Recently at a conference, I moderated a panel discussion of successful business professionals. One sets strategy and vision for a $2billion IT company. Two are serial entrepreneurs, one of whom just sold his company for millions. The last is a CIO at a multinational company. What they said will give you insights to be the best sales professional.
Do you go to or away from risk?
They were asked how they made decisions and assumed risk. One panelist took the microphone and said very emphatically, “Very early on I realized I need to have risk. I can’t work in an environment which is risk free.” He was the one who never worked for anyone else. He had always been an entrepreneur.
Would you prefer to take on more risk? Perhaps you already do and are a commissioned salesperson. The amount of risk you need will determine how you get paid as a salesperson.
Do you thrive in a large or small environment?
The panelists were asked to describe their first job and how they selected it.

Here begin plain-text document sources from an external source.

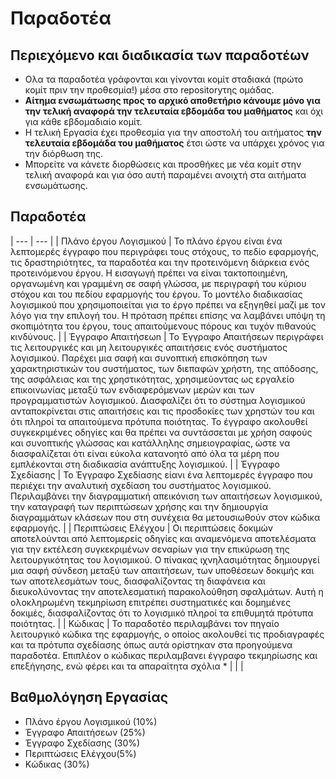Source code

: # Παραδοτέα 

## Περιεχόμενο και διαδικασία των παραδοτέων

* Ολα τα παραδοτέα γράφονται και γίνονται κομίτ σταδιακά (πρώτο κομίτ πριν την προθεσμία!) μέσα στο repositoryτης ομάδας.
* **Αίτημα ενσωμάτωσης προς το αρχικό αποθετήριο κάνουμε μόνο για την τελική αναφορά την τελευταία εβδομάδα του μαθήματος** και όχι για κάθε εβδομαδιαίο κομίτ.
* Η τελική Εργασία έχει προθεσμία για την αποστολή του αιτήματος **την τελευταία εβδομάδα του μαθήματος** έτσι ώστε να υπάρχει χρόνος για την διόρθωση της.
* Μπορείτε να κάνετε διορθώσεις και προσθήκες με νέα κομίτ στην τελική αναφορά και για όσο αυτή παραμένει ανοιχτή στα αιτήματα ενσωμάτωσης.

## Παραδοτέα


| --- | --- |
| Πλάνο έργου Λογισμικού | To πλάνο έργου είναι ένα λεπτομερές έγγραφο που περιγράφει τους στόχους, το πεδίο εφαρμογής, τις δραστηριότητες, τα παραδοτέα και την προτεινόμενη διάρκεια ενός προτεινόμενου έργου. Η εισαγωγή πρέπει να είναι τακτοποιημένη, οργανωμένη και γραμμένη σε σαφή γλώσσα, με περιγραφή του κύριου στόχου και του πεδίου εφαρμογής του έργου. Το μοντέλο διαδικασίας λογισμικού που χρησιμοποιείται για το έργο πρέπει να εξηγηθεί μαζί με τον λόγο για την επιλογή του. Η πρόταση πρέπει επίσης να λαμβάνει υπόψη τη σκοπιμότητα του έργου, τους απαιτούμενους πόρους και τυχόν πιθανούς κινδύνους. | 
|  Έγγραφο Απαιτήσεωn | Το Έγγραφο Απαιτήσεων περιγράφει τις λειτουργικές και μη λειτουργικές απαιτήσεις ενός συστήματος λογισμικού. Παρέχει μια σαφή και συνοπτική επισκόπηση των χαρακτηριστικών του συστήματος, των διεπαφών χρήστη, της απόδοσης, της ασφάλειας και της χρηστικότητας, χρησιμεύοντας ως εργαλείο επικοινωνίας μεταξύ των ενδιαφερόμενων μερών και των προγραμματιστών λογισμικού. Διασφαλίζει ότι το σύστημα λογισμικού ανταποκρίνεται στις απαιτήσεις και τις προσδοκίες των χρηστών του και ότι πληροί τα απαιτούμενα πρότυπα ποιότητας. Το έγγραφο ακολουθεί συγκεκριμένες οδηγίες και θα πρέπει να συντάσσεται με χρήση σαφούς και συνοπτικής γλώσσας και κατάλληλης σημειογραφίας, ώστε να διασφαλίζεται ότι είναι εύκολα κατανοητό από όλα τα μέρη που εμπλέκονται στη διαδικασία ανάπτυξης λογισμικού. | 
| Έγγραφο Σχεδίασης | To Έγγραφο Σχεδίασης είανι ένα λεπτομερές έγγραφο που περιέχει την αναλυτική σχεδίαση του συστήματος λογισμικού. Περιλαμβάνει την διαγραμματική απεικόνιση των απαιτήσεων λογισμικού, την καταγραφή των περιπτώσεων χρήσης και την δημιουργία διαγραμμάτων κλάσεων που στη συνέχεια θα μετουσιωθούν στον κώδικα εφαρμογής. | 
| Περιπτώσεις Ελέγχου | Οι περιπτώσεις δοκιμών αποτελούνται από λεπτομερείς οδηγίες και αναμενόμενα αποτελέσματα για την εκτέλεση συγκεκριμένων σεναρίων για την επικύρωση της λειτουργικότητας του λογισμικού. Ο πίνακας ιχνηλασιμότητας δημιουργεί μια σαφή σύνδεση μεταξύ των απαιτήσεων, των υποθέσεων δοκιμής και των αποτελεσμάτων τους, διασφαλίζοντας τη διαφάνεια και διευκολύνοντας την αποτελεσματική παρακολούθηση σφαλμάτων. Αυτή η ολοκληρωμένη τεκμηρίωση επιτρέπει συστηματικές και δομημένες δοκιμές, διασφαλίζοντας ότι το λογισμικό πληροί τα επιθυμητά πρότυπα ποιότητας. |
| Κώδικας | Το παραδοτέο περιλαμβάνει τον πηγαίο λειτουργικό κώδικα της εφαρμογής, ο οποίος ακολουθεί τις προδιαγραφές και τα πρότυπα σχεδίασης όπως αυτά ορίστηκαν στα προηγούμενα παραδοτέα. Επιπλέον ο κώδικας περιλαμβανει έγγραφο τεκμηρίωσης και επεξήγησης, ενώ φέρει και τα απαραίτητα σχόλια * | | |

## Βαθμολόγηση Εργασίας

* Πλάνο έργου Λογισμικού (10%)
* Έγγραφο Απαιτήσεων (25%)
* Έγγραφο Σχεδίασης (30%)
* Περιπτώσεις Ελέγχου(5%)
* Κώδικας (30%)
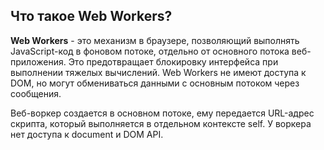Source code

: ## Что такое Web Workers?

**Web Workers** - это механизм в браузере, позволяющий выполнять JavaScript-код в фоновом потоке, отдельно от основного потока веб-приложения. Это предотвращает блокировку интерфейса при выполнении тяжелых вычислений. Web Workers не имеют доступа к DOM, но могут обмениваться данными с основным потоком через сообщения.

Веб-воркер создается в основном потоке, ему передается URL-адрес скрипта, который выполняется в отдельном контексте self. У воркера нет доступа к document и DOM API.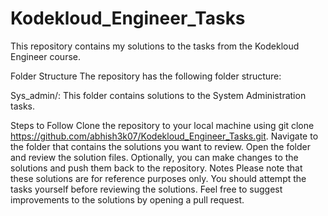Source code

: # Kodekloud_Engineer_Tasks
This repository contains my solutions to the tasks from the Kodekloud Engineer course.

Folder Structure
The repository has the following folder structure:

Sys_admin/: This folder contains solutions to the System Administration tasks.

Steps to Follow
Clone the repository to your local machine using git clone https://github.com/abhish3k07/Kodekloud_Engineer_Tasks.git.
Navigate to the folder that contains the solutions you want to review.
Open the folder and review the solution files.
Optionally, you can make changes to the solutions and push them back to the repository.
Notes
Please note that these solutions are for reference purposes only. You should attempt the tasks yourself before reviewing the solutions.
Feel free to suggest improvements to the solutions by opening a pull request.
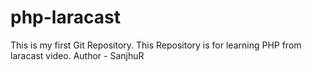 # php-laracast
This is my first Git Repository. This Repository is for learning PHP from laracast video.
Author - SanjhuR
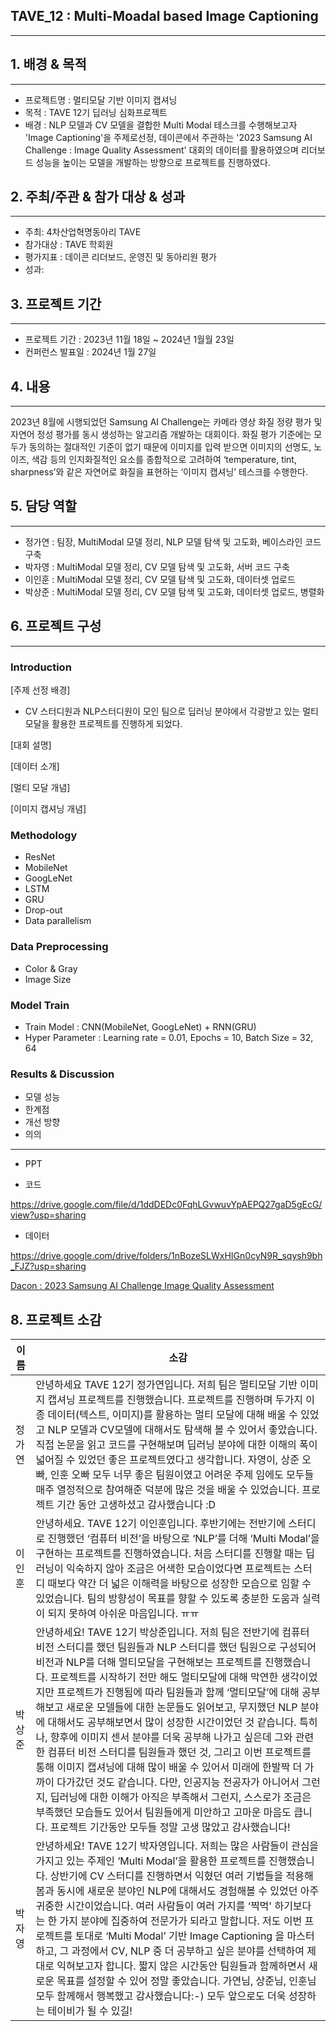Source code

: ## TAVE_12 : Multi-Moadal based Image Captioning

---

## 1. 배경 & 목적

---

- 프로젝트명 : 멀티모달 기반 이미지 캡셔닝
- 목적 : TAVE 12기 딥러닝 심화프로젝트
- 배경 : NLP 모델과 CV 모델을 결합한 Multi Modal 테스크를 수행해보고자 'Image Captioning'을 주제로선정, 데이콘에서 주관하는 '2023 Samsung AI Challenge : Image Quality Assessment' 대회의 데이터를 활용하였으며 리더보드 성능을 높이는 모델을 개발하는 방향으로 프로젝트를 진행하였다.

## 2. 주최/주관 & 참가 대상 & 성과

---

- 주최: 4차산업혁명동아리 TAVE
- 참가대상 : TAVE 학회원
- 평가지표 : 데이콘 리더보드, 운영진 및 동아리원 평가
- 성과: 

## 3. 프로젝트 기간

---

- 프로젝트 기간 : 2023년 11월 18일 ~ 2024년 1월월 23일
- 컨퍼런스 발표일 : 2024년 1월 27일

## 4. 내용

---

2023년 8월에 시행되었던 Samsung AI Challenge는 카메라 영상 화질 정량 평가 및 자연어 정성 평가를 동시 생성하는 알고리즘 개발하는 대회이다. 
화질 평가 기준에는 모두가 동의하는 절대적인 기준이 없기 때문에 이미지를 입력 받으면 이미지의 선명도, 노이즈, 색감 등의 인지화질적인 요소를 종합적으로 고려하여 ‘temperature, tint, sharpness’와 같은 자연어로 화질을 표현하는 ‘이미지 캡셔닝’ 테스크를 수행한다.


## 5. 담당 역할

---

- 정가연 : 팀장, MultiModal 모델 정리, NLP 모델 탐색 및 고도화, 베이스라인 코드 구축
- 박자영 : MultiModal 모델 정리, CV 모델 탐색 및 고도화, 서버 코드 구축
- 이인훈 : MultiModal 모델 정리, CV 모델 탐색 및 고도화, 데이터셋 업로드 
- 박상준 : MultiModal 모델 정리, CV 모델 탐색 및 고도화, 데이터셋 업로드, 병렬화
 

## 6. 프로젝트 구성

---
### Introduction
[주제 선정 배경]
- CV 스터디원과 NLP스터디원이 모인 팀으로 딥러닝 분야에서 각광받고 있는 멀티 모달을 활용한 프로젝트를 진행하게 되었다.

[대회 설명]



[데이터 소개]

[멀티 모달 개념]

[이미지 캡셔닝 개념]


 
### Methodology
- ResNet
- MobileNet
- GoogLeNet
- LSTM
- GRU
- Drop-out
- Data parallelism 

### Data Preprocessing
- Color & Gray
- Image Size

### Model Train
- Train Model : CNN(MobileNet, GoogLeNet) + RNN(GRU)
- Hyper Parameter : Learning rate = 0.01, Epochs = 10, Batch Size = 32, 64

### Results & Discussion
- 모델 성능
- 한계점
- 개선 방향
- 의의

---

- PPT


- 코드

https://drive.google.com/file/d/1ddDEDc0FqhLGvwuvYpAEPQ27gaD5gEcG/view?usp=sharing

- 데이터

https://drive.google.com/drive/folders/1nBozeSLWxHIGn0cyN9R_sqysh9bh_FJZ?usp=sharing

[Dacon : 2023 Samsung AI Challenge Image Quality Assessment](https://dacon.io/competitions/official/236134/data)

## 8. 프로젝트 소감
| 이름 | 소감 |
| --- | --- |
| 정가연 | 안녕하세요 TAVE 12기 정가연입니다. 저희 팀은 멀티모달 기반 이미지 캡셔닝 프로젝트를 진행했습니다. 프로젝트를 진행하며 두가지 이종 데이터(텍스트, 이미지)를 활용하는 멀티 모달에 대해 배울 수 있었고 NLP 모델과 CV모델에 대해서도 탐색해 볼 수 있어서 좋았습니다. 직접 논문을 읽고 코드를 구현해보며 딥러닝 분야에 대한 이해의 폭이 넓어질 수 있었던 좋은 프로젝트였다고 생각합니다. 자영이, 상준 오빠, 인훈 오빠 모두 너무 좋은 팀원이였고 어려운 주제 임에도 모두들 매주 열정적으로 참여해준 덕분에 많은 것을 배울 수 있었습니다. 프로젝트 기간 동안 고생하셨고 감사했습니다 :D |
| 이인훈 | 안녕하세요. TAVE 12기 이인훈입니다. 후반기에는 전반기에 스터디로 진행했던 ‘컴퓨터 비전’을 바탕으로 ‘NLP’를 더해 ‘Multi Modal’을 구현하는 프로젝트를 진행하였습니다. 처음 스터디를 진행할 때는 딥러닝이 익숙하지 않아 조금은 어색한 모습이었다면 프로젝트는 스터디 때보다 약간 더 넓은 이해력을 바탕으로 성장한 모습으로 임할 수 있었습니다. 팀의 방향성이 목표를 향할 수 있도록 충분한 도움과 실력이 되지 못하여 아쉬운 마음입니다. ㅠㅠ |
| 박상준 | 안녕하세요! TAVE 12기 박상준입니다. 저희 팀은 전반기에 컴퓨터 비전 스터디를 했던 팀원들과 NLP 스터디를 했던 팀원으로 구성되어 비전과 NLP를 더해 멀티모달을 구현해보는 프로젝트를 진행했습니다. 프로젝트를 시작하기 전만 해도 멀티모달에 대해 막연한 생각이었지만 프로젝트가 진행됨에 따라 팀원들과 함께 ‘멀티모달’에 대해 공부해보고 새로운 모델들에 대한 논문들도 읽어보고, 무지했던 NLP 분야에 대해서도 공부해보면서 많이 성장한 시간이었던 것 같습니다. 특히나, 향후에 이미지 센서 분야를 더욱 공부해 나가고 싶은데 그와 관련한 컴퓨터 비전 스터디를 팀원들과 했던 것, 그리고 이번 프로젝트를 통해 이미지 캡셔닝에 대해 많이 배울 수 있어서 미래에 한발짝 더 가까이 다가갔던 것도 같습니다. 다만, 인공지능 전공자가 아니어서 그런지, 딥러닝에 대한 이해가 아직은 부족해서 그런지, 스스로가 조금은 부족했던 모습들도 있어서 팀원들에게 미안하고 고마운 마음도 큽니다. 프로젝트 기간동안 모두들 정말 고생 많았고 감사했습니다! | 
| 박자영 | 안녕하세요! TAVE 12기 박자영입니다. 저희는 많은 사람들이 관심을 가지고 있는 주제인 ‘Multi Modal’을 활용한 프로젝트를 진행했습니다. 상반기에 CV 스터디를 진행하면서 익혔던 여러 기법들을 적용해봄과 동시에 새로운 분야인 NLP에 대해서도 경험해볼 수 있었던 아주 귀중한 시간이었습니다. 여러 사람들이 여러 가지를 ‘찍먹' 하기보다는 한 가지 분야에 집중하여 전문가가 되라고 말합니다. 저도 이번 프로젝트를 토대로 ‘Multi Modal’ 기반 Image Captioning 을 마스터하고, 그 과정에서 CV, NLP 중 더 공부하고 싶은 분야를 선택하여 제대로 익혀보고자 합니다. 짧지 않은 시간동안 팀원들과 함께하면서 새로운 목표를 설정할 수 있어 정말 좋았습니다. 가연님, 상준님, 인훈님 모두 함께해서 행복했고 감사했습니다:-) 모두 앞으로도 더욱 성장하는 테이비가 될 수 있길! |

One of the panelists said that he started at a large company. He then realized that he didn’t like being part of a large organization.
All his subsequent jobs were at smaller and smaller organizations. He wanted to try new things, control what he did, and whether he was successful or not. He couldn’t get those opportunities at a large organization where so many people were involved. At a smaller organization he would be forced to do a variety of work and make decisions simply because there weren’t other people there to do the work.
What about your approach to sales? Do you like having autonomy to determine which products you sell? Do you like having other people determine a global sales strategy of who you should sell to and how much you should charge?
Different sized organizations delegate different levels of authority to their sales teams. You might be better suited to another organization depending on how you answer these questions.
Where’s your plan?
One question was to discuss something in their career that led to their success. One of the panelists said, “I created a career plan when I first started. On the first page was where I was at the time. On page 20 was where I wanted to be over the course of my career. In between I had a document that I modified over the years and used to guide me to make my career decisions.”
What he included was the training and experiences he thought he would need to advance. His plan had questions to ask others to get the guidance he needed.
Such a career plan is what a strategic sales professional should have. What does your sales territory look like now? What do you need to do to advance your sales career? Do you plan to stay in field sales? Do you want to advance to management? Are you using your sales career to advance to another industry or part of your company? You should answer those questions now so you can develop your sales career plan.
The IT strategist said he estimates that of the 20,000 people he oversees that only 20% are happy with their work. 80% are working only for their paycheck. With your sales awareness, you can be more likely to be in the 20%.